REQUIRED WORK: Supply the number of lines in the listing below in which the word "large" occurs, and nothing else.

RECORDS FOR THIS TASK:

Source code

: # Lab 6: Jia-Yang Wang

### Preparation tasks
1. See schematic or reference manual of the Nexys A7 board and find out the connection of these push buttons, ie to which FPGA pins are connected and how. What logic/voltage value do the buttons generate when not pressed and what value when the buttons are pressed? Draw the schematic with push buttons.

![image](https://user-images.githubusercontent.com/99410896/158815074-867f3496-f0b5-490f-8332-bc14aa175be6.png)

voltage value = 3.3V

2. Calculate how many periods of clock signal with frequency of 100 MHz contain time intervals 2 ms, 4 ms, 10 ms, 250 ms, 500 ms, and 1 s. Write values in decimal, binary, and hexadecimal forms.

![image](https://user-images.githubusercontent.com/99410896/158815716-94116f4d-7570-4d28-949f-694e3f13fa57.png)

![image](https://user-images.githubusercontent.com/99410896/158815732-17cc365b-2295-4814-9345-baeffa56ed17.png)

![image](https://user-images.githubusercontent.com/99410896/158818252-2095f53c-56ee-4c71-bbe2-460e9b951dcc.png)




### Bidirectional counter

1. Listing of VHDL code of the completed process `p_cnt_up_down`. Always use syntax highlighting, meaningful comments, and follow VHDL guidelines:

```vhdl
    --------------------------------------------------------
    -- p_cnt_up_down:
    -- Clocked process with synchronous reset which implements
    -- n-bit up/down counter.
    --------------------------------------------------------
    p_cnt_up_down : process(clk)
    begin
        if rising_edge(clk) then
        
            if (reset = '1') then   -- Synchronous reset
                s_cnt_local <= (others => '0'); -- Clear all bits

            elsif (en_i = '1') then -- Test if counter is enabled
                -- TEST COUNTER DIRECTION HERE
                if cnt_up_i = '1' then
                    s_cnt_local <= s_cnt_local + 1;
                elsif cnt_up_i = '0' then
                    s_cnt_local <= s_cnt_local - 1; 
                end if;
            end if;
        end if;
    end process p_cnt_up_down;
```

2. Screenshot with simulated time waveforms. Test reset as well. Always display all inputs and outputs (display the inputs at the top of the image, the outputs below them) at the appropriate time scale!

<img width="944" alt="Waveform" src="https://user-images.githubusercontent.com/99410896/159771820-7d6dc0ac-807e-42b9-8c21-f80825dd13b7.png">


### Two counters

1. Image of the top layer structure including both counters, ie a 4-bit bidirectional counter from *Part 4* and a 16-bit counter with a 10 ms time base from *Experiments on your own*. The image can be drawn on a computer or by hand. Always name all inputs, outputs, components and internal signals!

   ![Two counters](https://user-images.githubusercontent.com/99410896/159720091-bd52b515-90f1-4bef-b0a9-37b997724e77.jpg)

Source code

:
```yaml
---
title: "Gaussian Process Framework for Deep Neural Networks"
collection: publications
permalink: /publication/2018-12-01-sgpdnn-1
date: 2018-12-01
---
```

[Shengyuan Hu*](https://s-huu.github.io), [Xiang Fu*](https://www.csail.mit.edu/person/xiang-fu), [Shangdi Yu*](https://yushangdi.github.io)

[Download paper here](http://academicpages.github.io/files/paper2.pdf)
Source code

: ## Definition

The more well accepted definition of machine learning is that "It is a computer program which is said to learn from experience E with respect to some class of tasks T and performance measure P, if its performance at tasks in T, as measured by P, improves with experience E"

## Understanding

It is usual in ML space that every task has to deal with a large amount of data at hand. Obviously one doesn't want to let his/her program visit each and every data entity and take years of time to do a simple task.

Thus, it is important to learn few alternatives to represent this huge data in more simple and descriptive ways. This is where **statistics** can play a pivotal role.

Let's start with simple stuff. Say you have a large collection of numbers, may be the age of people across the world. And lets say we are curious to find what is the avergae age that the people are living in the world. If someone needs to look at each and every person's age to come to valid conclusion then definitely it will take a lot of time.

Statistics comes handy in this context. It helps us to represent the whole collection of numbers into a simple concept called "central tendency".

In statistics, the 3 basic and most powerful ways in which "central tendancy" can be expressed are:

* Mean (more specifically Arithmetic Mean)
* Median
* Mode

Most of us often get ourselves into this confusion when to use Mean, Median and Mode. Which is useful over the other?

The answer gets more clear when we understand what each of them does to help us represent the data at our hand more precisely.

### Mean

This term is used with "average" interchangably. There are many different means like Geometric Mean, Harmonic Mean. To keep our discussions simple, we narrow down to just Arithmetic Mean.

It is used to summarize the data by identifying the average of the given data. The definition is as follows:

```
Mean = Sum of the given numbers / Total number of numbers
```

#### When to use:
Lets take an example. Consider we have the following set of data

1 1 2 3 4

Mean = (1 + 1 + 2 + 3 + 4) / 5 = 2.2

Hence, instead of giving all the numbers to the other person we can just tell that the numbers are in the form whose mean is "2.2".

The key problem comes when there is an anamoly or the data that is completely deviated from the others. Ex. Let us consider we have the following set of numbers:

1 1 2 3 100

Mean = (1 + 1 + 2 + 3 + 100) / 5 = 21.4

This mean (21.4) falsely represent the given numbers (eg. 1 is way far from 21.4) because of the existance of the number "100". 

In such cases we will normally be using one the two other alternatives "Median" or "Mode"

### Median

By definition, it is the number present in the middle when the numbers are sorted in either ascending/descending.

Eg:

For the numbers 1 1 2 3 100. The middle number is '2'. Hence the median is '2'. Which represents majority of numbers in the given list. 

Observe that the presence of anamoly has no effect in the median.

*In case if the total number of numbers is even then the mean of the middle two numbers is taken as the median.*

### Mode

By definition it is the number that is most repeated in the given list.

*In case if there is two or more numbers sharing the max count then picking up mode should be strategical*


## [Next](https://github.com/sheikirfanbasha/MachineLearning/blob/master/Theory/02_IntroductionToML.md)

TASK OUTPUT: 2